L’azione voluta dai grandi proprietari sarebbe servita per persuadere le altre classi sociali che avrebbero ricevuto forti diritti politici e di proprietà ma anche per convincerli che una parte sufficiente dei rendimenti degli investimenti congiunti sarebbe stata condivisa attraverso la fornitura di beni pubblici, cooperando per accumulare una cultura di cooperazione
Tre gravi siccità sembrano confermare queste intuizioni. Nelle ultime fasi della rivoluzione urbana (3800-3300 a.C., in pieno Calcolitico), i gruppi religiosi intervennero e alla fine coordinarono lo sforzo di costruire i primi canali artificiali. Successivamente, durante il periodo protodinastico (3100-2550 a.C.), le classi militari palatine promossero la cooperazione tra contadini, garantendo loro protezione e le risorse per l’arruolamento militare dello stato. Durante il periodo imperiale (2350-1750 a.C.), una valida alternativa alle attività agricole, indipendente dai cambiamenti climatici, fu proposta dalle corporazioni di mercanti che avevano preso sempre più piede.
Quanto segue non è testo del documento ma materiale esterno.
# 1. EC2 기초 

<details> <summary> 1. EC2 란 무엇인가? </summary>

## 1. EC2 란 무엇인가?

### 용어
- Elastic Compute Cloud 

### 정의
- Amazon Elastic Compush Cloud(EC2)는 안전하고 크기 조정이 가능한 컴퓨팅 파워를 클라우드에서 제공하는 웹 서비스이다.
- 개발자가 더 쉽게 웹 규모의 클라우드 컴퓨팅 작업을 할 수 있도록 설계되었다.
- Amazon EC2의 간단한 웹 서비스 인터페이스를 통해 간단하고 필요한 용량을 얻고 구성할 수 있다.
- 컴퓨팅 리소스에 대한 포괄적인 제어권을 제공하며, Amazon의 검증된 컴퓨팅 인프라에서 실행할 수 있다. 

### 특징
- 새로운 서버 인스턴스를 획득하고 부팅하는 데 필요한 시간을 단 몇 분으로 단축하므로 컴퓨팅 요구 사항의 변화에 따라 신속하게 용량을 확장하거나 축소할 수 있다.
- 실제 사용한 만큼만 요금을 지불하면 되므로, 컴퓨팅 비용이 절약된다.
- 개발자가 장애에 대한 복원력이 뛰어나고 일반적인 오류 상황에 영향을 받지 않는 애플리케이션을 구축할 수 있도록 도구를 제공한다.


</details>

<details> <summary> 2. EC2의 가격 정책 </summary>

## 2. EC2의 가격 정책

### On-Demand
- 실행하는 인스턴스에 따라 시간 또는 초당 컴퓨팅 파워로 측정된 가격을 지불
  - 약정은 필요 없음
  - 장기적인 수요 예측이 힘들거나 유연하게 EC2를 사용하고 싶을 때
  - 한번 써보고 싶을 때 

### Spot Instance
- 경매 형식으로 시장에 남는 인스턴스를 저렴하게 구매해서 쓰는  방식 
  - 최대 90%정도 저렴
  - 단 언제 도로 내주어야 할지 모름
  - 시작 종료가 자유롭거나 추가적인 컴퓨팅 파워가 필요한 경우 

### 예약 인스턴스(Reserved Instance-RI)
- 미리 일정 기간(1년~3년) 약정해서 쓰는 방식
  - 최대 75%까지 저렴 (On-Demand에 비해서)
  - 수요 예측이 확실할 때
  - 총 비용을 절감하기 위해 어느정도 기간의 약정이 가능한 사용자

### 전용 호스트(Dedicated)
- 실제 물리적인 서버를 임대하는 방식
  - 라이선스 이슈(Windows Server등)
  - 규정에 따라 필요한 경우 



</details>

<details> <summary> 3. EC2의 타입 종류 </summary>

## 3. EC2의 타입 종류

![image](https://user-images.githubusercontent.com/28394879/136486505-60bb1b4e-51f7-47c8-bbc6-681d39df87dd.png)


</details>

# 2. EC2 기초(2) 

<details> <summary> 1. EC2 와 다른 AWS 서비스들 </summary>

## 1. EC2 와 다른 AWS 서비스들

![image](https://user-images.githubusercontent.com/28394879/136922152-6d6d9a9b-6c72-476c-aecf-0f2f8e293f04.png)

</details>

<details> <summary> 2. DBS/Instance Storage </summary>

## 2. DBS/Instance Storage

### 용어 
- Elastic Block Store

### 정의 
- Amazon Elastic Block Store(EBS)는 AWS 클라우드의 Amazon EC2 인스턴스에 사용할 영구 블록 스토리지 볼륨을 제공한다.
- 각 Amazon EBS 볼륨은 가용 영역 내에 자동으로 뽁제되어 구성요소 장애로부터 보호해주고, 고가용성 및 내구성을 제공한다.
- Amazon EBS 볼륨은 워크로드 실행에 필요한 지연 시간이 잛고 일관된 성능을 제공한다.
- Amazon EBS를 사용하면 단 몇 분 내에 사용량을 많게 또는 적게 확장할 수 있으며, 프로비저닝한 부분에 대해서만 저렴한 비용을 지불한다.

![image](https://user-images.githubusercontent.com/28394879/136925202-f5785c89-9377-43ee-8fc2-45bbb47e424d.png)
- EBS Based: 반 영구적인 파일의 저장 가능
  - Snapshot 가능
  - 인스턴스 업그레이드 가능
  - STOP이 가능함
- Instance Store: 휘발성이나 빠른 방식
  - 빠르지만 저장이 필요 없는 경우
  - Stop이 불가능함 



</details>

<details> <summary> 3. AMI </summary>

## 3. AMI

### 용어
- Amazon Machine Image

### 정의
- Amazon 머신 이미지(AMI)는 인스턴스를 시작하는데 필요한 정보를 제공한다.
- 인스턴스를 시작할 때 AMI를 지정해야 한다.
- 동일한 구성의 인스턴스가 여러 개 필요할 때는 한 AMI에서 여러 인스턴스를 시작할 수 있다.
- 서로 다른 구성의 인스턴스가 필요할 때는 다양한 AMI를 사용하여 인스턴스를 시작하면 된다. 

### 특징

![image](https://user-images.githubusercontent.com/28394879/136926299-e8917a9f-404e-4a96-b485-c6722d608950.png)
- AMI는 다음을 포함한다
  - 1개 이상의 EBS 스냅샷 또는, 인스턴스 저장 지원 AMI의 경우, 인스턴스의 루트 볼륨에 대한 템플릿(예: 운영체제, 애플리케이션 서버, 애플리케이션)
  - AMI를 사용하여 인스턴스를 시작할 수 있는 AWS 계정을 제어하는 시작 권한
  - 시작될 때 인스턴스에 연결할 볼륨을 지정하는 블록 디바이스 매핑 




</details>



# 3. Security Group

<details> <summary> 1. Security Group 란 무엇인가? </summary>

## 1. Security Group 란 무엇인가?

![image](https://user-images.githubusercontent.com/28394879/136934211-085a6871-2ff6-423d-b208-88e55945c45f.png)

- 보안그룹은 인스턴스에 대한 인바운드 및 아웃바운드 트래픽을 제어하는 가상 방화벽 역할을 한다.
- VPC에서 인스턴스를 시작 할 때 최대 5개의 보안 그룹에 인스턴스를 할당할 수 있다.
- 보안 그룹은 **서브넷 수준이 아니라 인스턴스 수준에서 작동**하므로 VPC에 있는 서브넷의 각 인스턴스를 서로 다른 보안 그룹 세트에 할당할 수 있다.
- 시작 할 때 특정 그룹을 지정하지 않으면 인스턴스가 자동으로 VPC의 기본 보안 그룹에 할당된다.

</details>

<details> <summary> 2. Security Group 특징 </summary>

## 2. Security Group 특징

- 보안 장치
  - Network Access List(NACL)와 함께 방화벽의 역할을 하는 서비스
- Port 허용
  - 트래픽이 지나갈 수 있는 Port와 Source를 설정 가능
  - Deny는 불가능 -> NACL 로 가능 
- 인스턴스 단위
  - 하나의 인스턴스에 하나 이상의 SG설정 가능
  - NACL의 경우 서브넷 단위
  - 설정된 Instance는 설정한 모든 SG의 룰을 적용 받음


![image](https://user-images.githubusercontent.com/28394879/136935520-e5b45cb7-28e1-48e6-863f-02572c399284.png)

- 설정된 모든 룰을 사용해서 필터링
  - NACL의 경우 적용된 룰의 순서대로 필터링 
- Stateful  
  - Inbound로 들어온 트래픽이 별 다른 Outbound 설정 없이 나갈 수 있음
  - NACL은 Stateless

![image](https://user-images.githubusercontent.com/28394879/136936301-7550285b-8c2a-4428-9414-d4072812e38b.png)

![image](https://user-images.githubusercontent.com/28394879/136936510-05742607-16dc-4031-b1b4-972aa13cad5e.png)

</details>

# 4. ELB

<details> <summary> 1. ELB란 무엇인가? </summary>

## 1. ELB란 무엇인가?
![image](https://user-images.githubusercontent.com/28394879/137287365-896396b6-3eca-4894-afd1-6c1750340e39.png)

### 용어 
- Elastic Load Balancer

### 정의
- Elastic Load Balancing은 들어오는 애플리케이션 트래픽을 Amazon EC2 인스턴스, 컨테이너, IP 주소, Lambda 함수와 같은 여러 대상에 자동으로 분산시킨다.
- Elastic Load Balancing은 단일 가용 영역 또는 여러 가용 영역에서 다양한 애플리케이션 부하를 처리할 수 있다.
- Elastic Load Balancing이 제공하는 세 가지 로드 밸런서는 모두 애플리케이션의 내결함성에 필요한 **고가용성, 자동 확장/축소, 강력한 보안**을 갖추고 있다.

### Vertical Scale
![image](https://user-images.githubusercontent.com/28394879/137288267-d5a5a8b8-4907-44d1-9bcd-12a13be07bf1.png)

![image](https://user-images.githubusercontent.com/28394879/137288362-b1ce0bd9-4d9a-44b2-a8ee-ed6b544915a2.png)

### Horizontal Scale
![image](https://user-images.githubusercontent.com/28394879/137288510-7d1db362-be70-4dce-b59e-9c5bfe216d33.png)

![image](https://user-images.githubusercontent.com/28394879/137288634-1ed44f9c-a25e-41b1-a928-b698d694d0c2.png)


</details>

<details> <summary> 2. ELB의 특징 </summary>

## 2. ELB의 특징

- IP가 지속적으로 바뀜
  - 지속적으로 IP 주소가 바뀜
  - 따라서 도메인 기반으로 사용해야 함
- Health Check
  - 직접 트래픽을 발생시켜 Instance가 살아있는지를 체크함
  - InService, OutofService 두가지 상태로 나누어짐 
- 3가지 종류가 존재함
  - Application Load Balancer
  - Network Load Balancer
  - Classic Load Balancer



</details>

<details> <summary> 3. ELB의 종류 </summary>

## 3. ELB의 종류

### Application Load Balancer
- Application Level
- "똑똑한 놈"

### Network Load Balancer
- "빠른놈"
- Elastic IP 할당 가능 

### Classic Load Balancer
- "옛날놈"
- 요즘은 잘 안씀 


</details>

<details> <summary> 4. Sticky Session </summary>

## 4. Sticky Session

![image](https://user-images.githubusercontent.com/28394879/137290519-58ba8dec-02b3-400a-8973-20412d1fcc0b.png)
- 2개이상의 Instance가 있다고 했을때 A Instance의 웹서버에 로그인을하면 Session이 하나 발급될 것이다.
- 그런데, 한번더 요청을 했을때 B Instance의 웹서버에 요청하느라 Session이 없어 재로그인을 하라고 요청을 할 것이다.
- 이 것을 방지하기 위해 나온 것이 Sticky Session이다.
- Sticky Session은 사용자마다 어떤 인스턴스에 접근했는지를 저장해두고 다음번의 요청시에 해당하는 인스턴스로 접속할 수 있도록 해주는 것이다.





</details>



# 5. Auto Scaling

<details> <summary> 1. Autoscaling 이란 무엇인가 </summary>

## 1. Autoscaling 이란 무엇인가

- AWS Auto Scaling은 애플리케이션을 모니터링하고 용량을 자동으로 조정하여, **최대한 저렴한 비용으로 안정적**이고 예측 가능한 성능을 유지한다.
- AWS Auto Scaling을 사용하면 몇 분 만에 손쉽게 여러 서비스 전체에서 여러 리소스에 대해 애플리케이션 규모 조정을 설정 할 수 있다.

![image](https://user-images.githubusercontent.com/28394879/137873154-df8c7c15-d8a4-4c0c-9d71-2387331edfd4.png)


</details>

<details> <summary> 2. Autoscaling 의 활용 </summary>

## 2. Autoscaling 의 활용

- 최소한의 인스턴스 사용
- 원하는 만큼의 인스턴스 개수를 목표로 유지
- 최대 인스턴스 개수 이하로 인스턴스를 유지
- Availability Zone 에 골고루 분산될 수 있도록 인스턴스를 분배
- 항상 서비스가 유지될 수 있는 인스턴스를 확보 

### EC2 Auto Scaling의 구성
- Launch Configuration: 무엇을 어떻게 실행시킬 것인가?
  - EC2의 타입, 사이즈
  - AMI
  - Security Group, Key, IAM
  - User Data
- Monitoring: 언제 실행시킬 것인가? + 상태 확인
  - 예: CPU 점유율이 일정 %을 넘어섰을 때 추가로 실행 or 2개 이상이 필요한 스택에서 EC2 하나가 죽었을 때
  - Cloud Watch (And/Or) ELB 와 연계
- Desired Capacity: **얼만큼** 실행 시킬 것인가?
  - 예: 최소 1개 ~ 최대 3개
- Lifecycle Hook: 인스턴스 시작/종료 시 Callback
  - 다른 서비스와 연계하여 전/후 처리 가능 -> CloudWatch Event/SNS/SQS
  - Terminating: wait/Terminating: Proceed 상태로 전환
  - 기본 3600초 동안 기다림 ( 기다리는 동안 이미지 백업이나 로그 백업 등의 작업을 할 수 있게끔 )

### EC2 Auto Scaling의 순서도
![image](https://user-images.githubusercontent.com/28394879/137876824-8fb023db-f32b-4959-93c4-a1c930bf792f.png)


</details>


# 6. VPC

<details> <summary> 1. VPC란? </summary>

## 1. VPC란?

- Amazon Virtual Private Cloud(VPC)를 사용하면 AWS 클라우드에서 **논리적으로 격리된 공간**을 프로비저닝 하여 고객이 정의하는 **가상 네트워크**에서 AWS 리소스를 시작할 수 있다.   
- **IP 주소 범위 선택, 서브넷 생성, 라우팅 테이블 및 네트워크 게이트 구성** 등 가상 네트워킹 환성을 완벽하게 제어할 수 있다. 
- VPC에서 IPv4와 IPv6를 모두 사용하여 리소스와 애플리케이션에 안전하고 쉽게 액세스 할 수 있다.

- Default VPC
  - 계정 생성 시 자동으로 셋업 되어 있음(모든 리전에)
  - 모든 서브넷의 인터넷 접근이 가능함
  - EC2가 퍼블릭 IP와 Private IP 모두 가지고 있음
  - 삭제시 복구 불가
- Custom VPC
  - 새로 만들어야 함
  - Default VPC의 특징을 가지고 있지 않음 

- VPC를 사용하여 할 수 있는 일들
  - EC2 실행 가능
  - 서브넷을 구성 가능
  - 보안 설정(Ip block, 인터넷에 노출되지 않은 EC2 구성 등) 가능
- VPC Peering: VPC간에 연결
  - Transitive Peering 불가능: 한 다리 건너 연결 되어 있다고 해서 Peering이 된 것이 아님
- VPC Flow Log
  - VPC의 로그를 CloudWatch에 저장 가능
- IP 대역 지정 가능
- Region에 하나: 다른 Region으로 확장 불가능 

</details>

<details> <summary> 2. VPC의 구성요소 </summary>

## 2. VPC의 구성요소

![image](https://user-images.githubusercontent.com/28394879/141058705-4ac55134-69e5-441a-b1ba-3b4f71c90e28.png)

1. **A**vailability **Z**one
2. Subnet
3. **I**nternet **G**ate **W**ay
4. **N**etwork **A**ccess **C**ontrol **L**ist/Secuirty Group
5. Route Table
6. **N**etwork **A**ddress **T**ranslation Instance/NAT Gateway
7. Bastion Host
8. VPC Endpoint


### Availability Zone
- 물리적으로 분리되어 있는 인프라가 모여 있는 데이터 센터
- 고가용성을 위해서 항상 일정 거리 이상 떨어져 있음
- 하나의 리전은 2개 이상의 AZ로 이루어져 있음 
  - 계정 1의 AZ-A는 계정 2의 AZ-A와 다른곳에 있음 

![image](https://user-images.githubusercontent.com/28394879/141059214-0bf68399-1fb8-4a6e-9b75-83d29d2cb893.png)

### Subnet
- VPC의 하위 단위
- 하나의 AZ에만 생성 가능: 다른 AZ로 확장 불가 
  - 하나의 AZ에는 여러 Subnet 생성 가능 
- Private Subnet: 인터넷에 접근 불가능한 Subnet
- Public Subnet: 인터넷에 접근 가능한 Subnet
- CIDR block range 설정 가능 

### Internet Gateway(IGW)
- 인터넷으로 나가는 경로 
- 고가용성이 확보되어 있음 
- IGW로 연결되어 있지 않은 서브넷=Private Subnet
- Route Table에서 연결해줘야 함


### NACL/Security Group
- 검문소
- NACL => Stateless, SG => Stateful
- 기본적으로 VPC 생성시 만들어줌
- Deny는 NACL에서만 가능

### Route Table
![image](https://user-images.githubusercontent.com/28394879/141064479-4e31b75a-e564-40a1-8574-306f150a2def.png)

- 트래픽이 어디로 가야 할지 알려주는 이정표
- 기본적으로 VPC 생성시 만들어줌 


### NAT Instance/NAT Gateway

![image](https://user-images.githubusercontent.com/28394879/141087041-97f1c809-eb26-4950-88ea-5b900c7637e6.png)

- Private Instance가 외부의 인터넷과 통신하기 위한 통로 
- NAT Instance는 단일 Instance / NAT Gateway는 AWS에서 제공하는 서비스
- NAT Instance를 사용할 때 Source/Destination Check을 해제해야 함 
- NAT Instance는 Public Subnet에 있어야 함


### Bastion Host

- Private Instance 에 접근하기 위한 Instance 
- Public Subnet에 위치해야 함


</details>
Al contrario, periodi di clima più mite avrebbero promosso la cooperazione tra classi non elitarie e le elite sociali in cui le prime non erano obbligate ad adottare una cultura di intensa cooperazione, le seconde non erano costrette a rinunciare al loro potere.
Secondo Guerriero, a causa dei loro sistemi economici principalmente agricoli, alcuni paesi in via di sviluppo stanno vivendo, oggi, il cambiamento climatico in un modo che assomiglia del tutto a quello degli Stati mesopotamici e potrebbero subire conseguenze politicamente rilevanti. Se da un lato, ritiene Guerriero, gli shock climatici potrebbero promuovere la cooperazione tra parti normalmente contrastanti concedendo più diritti alle classi non elitarie, dall’altro lato, condizioni climatiche favorevoli consentirebbero una cooperazione generale attraverso ordini sociali meno inclusivi e con un certo grado di accumulazione culturale.
Pertanto, due sono gli obiettivi fondamentali: diffondere una forte cultura della cooperazione; evitare il trapianto indiscriminato di un ordine sociale più inclusivo nei paesi in via di sviluppo.
Tutto sommato, analizzare gli eventi riguardanti le civiltà perdute della Mesopotamia può offrire spunti utili per comprendere e risolvere i problemi dei tempi presenti.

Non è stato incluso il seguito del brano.